## Work instruction:
Set down the records below in full, exactly as they read.
[Material supplied Boundary: Start]
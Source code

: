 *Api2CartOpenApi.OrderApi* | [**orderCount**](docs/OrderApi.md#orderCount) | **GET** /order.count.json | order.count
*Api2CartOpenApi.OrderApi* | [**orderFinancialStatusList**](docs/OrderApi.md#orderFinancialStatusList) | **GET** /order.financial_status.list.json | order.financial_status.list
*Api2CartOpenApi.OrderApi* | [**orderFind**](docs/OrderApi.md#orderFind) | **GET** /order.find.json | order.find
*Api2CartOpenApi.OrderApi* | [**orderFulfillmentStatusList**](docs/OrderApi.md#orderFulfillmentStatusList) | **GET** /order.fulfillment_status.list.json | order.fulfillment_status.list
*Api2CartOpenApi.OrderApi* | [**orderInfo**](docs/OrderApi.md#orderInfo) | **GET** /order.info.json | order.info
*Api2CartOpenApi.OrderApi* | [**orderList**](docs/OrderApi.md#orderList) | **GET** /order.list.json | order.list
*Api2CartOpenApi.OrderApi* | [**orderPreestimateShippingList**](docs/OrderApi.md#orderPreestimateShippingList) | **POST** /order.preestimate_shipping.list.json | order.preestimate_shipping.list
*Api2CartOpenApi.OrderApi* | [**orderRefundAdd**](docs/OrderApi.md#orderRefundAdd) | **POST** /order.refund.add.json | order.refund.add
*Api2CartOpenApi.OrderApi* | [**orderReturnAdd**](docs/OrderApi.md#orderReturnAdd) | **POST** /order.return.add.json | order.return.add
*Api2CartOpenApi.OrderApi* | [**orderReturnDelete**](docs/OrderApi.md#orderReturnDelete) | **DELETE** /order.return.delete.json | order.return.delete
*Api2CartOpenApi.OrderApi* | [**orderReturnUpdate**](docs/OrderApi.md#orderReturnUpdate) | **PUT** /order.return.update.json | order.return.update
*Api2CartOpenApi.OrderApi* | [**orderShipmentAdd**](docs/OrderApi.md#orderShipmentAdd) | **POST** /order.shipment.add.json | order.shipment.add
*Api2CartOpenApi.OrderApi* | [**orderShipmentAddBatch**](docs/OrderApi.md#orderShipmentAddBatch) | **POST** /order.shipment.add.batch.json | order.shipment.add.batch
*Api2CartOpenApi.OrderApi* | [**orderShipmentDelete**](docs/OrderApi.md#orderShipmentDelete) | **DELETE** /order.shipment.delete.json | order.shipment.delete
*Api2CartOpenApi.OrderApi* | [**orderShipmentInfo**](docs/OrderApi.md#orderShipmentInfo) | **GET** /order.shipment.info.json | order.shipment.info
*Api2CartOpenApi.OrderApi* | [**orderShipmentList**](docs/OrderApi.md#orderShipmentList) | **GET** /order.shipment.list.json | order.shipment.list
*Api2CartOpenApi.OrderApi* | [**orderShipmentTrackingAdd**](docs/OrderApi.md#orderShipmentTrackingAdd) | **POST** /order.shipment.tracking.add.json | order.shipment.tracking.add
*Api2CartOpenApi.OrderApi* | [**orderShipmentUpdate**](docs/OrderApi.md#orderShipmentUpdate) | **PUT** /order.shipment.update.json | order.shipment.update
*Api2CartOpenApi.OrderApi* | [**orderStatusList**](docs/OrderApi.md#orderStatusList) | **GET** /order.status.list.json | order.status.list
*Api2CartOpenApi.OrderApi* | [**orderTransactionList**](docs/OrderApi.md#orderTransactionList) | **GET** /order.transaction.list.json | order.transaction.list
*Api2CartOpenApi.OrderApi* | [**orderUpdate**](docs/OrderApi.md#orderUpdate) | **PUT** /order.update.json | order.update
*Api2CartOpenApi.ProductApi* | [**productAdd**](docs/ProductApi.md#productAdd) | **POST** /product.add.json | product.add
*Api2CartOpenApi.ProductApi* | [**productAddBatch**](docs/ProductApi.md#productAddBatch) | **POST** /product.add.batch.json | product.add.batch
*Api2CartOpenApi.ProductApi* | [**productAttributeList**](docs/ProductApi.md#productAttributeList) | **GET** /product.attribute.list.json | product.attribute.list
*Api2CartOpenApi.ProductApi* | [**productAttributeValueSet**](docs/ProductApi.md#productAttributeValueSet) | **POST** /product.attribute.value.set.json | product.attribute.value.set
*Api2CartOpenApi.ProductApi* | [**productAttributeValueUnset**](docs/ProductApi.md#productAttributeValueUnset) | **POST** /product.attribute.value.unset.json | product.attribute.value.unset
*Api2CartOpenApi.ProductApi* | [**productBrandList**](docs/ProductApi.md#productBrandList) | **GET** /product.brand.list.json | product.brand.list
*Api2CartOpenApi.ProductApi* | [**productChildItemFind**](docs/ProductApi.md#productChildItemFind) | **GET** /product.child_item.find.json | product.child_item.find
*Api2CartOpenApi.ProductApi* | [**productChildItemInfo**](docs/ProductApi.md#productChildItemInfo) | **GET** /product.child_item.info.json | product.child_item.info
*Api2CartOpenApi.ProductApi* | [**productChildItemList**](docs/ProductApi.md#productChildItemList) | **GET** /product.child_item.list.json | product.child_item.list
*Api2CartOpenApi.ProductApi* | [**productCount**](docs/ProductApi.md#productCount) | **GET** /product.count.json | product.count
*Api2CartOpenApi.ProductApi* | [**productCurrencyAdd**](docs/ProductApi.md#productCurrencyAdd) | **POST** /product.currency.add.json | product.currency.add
[Material supplied Boundary: End]
## Response area:
Source code

: *Api2CartOpenApi.OrderApi* | [**orderCount**](docs/OrderApi.md#orderCount) | **GET** /order.count.json | order.count
*Api2CartOpenApi.OrderApi* | [**orderFinancialStatusList**](docs/OrderApi.md#orderFinancialStatusList) | **GET** /order.financial_status.list.json | order.financial_status.list
*Api2CartOpenApi.OrderApi* | [**orderFind**](docs/OrderApi.md#orderFind) | **GET** /order.find.json | order.find
*Api2CartOpenApi.OrderApi* | [**orderFulfillmentStatusList**](docs/OrderApi.md#orderFulfillmentStatusList) | **GET** /order.fulfillment_status.list.json | order.fulfillment_status.list
*Api2CartOpenApi.OrderApi* | [**orderInfo**](docs/OrderApi.md#orderInfo) | **GET** /order.info.json | order.info
*Api2CartOpenApi.OrderApi* | [**orderList**](docs/OrderApi.md#orderList) | **GET** /order.list.json | order.list
*Api2CartOpenApi.OrderApi* | [**orderPreestimateShippingList**](docs/OrderApi.md#orderPreestimateShippingList) | **POST** /order.preestimate_shipping.list.json | order.preestimate_shipping.list
*Api2CartOpenApi.OrderApi* | [**orderRefundAdd**](docs/OrderApi.md#orderRefundAdd) | **POST** /order.refund.add.json | order.refund.add
*Api2CartOpenApi.OrderApi* | [**orderReturnAdd**](docs/OrderApi.md#orderReturnAdd) | **POST** /order.return.add.json | order.return.add
*Api2CartOpenApi.OrderApi* | [**orderReturnDelete**](docs/OrderApi.md#orderReturnDelete) | **DELETE** /order.return.delete.json | order.return.delete
*Api2CartOpenApi.OrderApi* | [**orderReturnUpdate**](docs/OrderApi.md#orderReturnUpdate) | **PUT** /order.return.update.json | order.return.update
*Api2CartOpenApi.OrderApi* | [**orderShipmentAdd**](docs/OrderApi.md#orderShipmentAdd) | **POST** /order.shipment.add.json | order.shipment.add
*Api2CartOpenApi.OrderApi* | [**orderShipmentAddBatch**](docs/OrderApi.md#orderShipmentAddBatch) | **POST** /order.shipment.add.batch.json | order.shipment.add.batch
*Api2CartOpenApi.OrderApi* | [**orderShipmentDelete**](docs/OrderApi.md#orderShipmentDelete) | **DELETE** /order.shipment.delete.json | order.shipment.delete
*Api2CartOpenApi.OrderApi* | [**orderShipmentInfo**](docs/OrderApi.md#orderShipmentInfo) | **GET** /order.shipment.info.json | order.shipment.info
*Api2CartOpenApi.OrderApi* | [**orderShipmentList**](docs/OrderApi.md#orderShipmentList) | **GET** /order.shipment.list.json | order.shipment.list
*Api2CartOpenApi.OrderApi* | [**orderShipmentTrackingAdd**](docs/OrderApi.md#orderShipmentTrackingAdd) | **POST** /order.shipment.tracking.add.json | order.shipment.tracking.add
*Api2CartOpenApi.OrderApi* | [**orderShipmentUpdate**](docs/OrderApi.md#orderShipmentUpdate) | **PUT** /order.shipment.update.json | order.shipment.update
*Api2CartOpenApi.OrderApi* | [**orderStatusList**](docs/OrderApi.md#orderStatusList) | **GET** /order.status.list.json | order.status.list
*Api2CartOpenApi.OrderApi* | [**orderTransactionList**](docs/OrderApi.md#orderTransactionList) | **GET** /order.transaction.list.json | order.transaction.list
*Api2CartOpenApi.OrderApi* | [**orderUpdate**](docs/OrderApi.md#orderUpdate) | **PUT** /order.update.json | order.update
*Api2CartOpenApi.ProductApi* | [**productAdd**](docs/ProductApi.md#productAdd) | **POST** /product.add.json | product.add
*Api2CartOpenApi.ProductApi* | [**productAddBatch**](docs/ProductApi.md#productAddBatch) | **POST** /product.add.batch.json | product.add.batch
*Api2CartOpenApi.ProductApi* | [**productAttributeList**](docs/ProductApi.md#productAttributeList) | **GET** /product.attribute.list.json | product.attribute.list
*Api2CartOpenApi.ProductApi* | [**productAttributeValueSet**](docs/ProductApi.md#productAttributeValueSet) | **POST** /product.attribute.value.set.json | product.attribute.value.set
*Api2CartOpenApi.ProductApi* | [**productAttributeValueUnset**](docs/ProductApi.md#productAttributeValueUnset) | **POST** /product.attribute.value.unset.json | product.attribute.value.unset
*Api2CartOpenApi.ProductApi* | [**productBrandList**](docs/ProductApi.md#productBrandList) | **GET** /product.brand.list.json | product.brand.list
*Api2CartOpenApi.ProductApi* | [**productChildItemFind**](docs/ProductApi.md#productChildItemFind) | **GET** /product.child_item.find.json | product.child_item.find
*Api2CartOpenApi.ProductApi* | [**productChildItemInfo**](docs/ProductApi.md#productChildItemInfo) | **GET** /product.child_item.info.json | product.child_item.info
*Api2CartOpenApi.ProductApi* | [**productChildItemList**](docs/ProductApi.md#productChildItemList) | **GET** /product.child_item.list.json | product.child_item.list
*Api2CartOpenApi.ProductApi* | [**productCount**](docs/ProductApi.md#productCount) | **GET** /product.count.json | product.count
*Api2CartOpenApi.ProductApi* | [**productCurrencyAdd**](docs/ProductApi.md#productCurrencyAdd) | **POST** /product.currency.add.json | product.currency.add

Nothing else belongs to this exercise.